Computer users with messy desktops are more likely to be liberal, educated city-dwellers who are career-minded and good at math, while those that keep their computer icons neat and tidy are more likely to be young tech-savvy suburbanites that say their personal life is more important than work. At least according to a new survey.
A new study by Hunch.com — a site that makes recommendations based on preferences, ranging from which car you should drive to which vacation or college choice is best for you — suggests your computer desktop says a lot about you, from education level to political views.
(The web-based survey is not scientific because, among other limitations, it was not based on a representative sample of the population.)
Hunch used 80 million answers to questions that it asked its 700,000 members to predict particular demographics, personality and other characteristics based on their computer desktop.

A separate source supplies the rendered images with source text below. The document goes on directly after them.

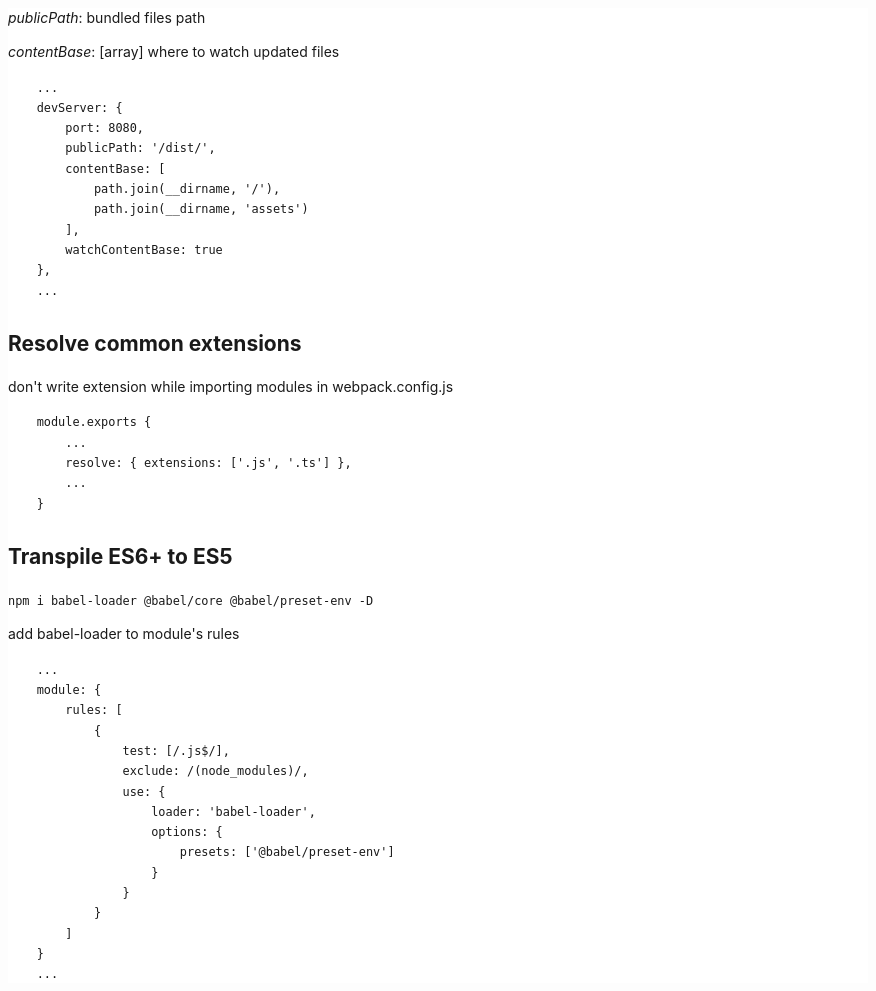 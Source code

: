 
_publicPath_: bundled files path

_contentBase_: [array] where to watch updated files

```
	...
	devServer: {
		port: 8080,
		publicPath: '/dist/',
		contentBase: [
			path.join(__dirname, '/'),
			path.join(__dirname, 'assets')
		],
		watchContentBase: true
	},
	...
```

## Resolve common extensions

don't write extension while importing modules
in webpack.config.js

```
	module.exports {
		...
		resolve: { extensions: ['.js', '.ts'] },
		...
	}
```

## Transpile ES6+ to ES5

`npm i babel-loader @babel/core @babel/preset-env -D`

add babel-loader to module's rules

```
	...
	module: {
		rules: [
			{
				test: [/.js$/],
				exclude: /(node_modules)/,
				use: {
					loader: 'babel-loader',
					options: {
						presets: ['@babel/preset-env']
					}
				}
			}
		]
	}
	...
```
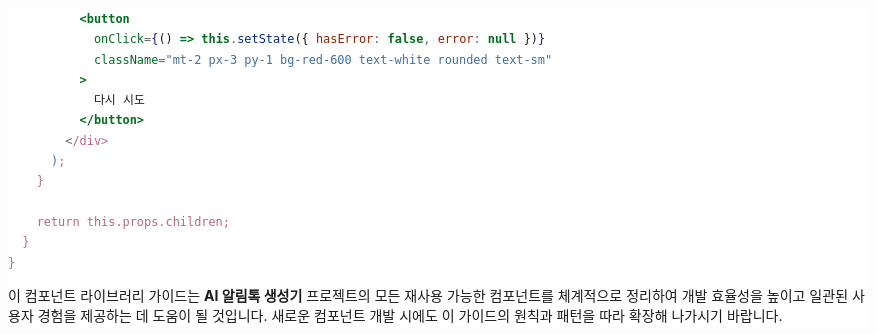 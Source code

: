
 ```jsx
          <button
            onClick={() => this.setState({ hasError: false, error: null })}
            className="mt-2 px-3 py-1 bg-red-600 text-white rounded text-sm"
          >
            다시 시도
          </button>
        </div>
      );
    }

    return this.props.children;
  }
}
```

이 컴포넌트 라이브러리 가이드는 **AI 알림톡 생성기** 프로젝트의 모든 재사용 가능한 컴포넌트를 체계적으로 정리하여 개발 효율성을 높이고 일관된 사용자 경험을 제공하는 데 도움이 될 것입니다. 새로운 컴포넌트 개발 시에도 이 가이드의 원칙과 패턴을 따라 확장해 나가시기 바랍니다.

The report found that gender plays a role in whether or not a desktop is clean: Men are 13 percent more likely than women to have neat desktops compared to women.
Education is also a factor, as messy desktop users are 7 percent more likely to have completed a four-year college degree and 19 percent more likely to have completed a graduate degree.
People who live in crowded cities are also more inclined to keep a cluttered desktop (42 percent), while those that keep it clean are 9 percent more likely to live in the suburbs and 13 percent more likely to live in a rural area.
“Messiness seems to skew two ways; someone may be messy because they use the computer for various endeavors, which could explain why CEOs are more likely to have messy desktops,” Amanda Green, lead author of the Hunch report, told TechNewsDaily. “On the other side of the spectrum, some people are messy because they don't know how to get organized. They're not that comfortable with their computers, and they may not really rely on the computer enough to let the mess bother them.”
Those with messy desktops — self-describedentrepreneurs who are 12 percent more likely to have a stronger aptitude for mathematical concepts and numbers — said that work is an important part of their life and sometimes puts their personal life on the back burner.
Not surprisingly, a person with a messy desktop is more likely than someone with a neat desktop to have a disorganized closet, the report found.
However, neat people, who tend be more tech-savvy (such as knowing how to use external hard drives and how to back-up their computers), are 5 percent more likely to put their personal and social life first and 10 percent more likely to say they work just to pay the bills.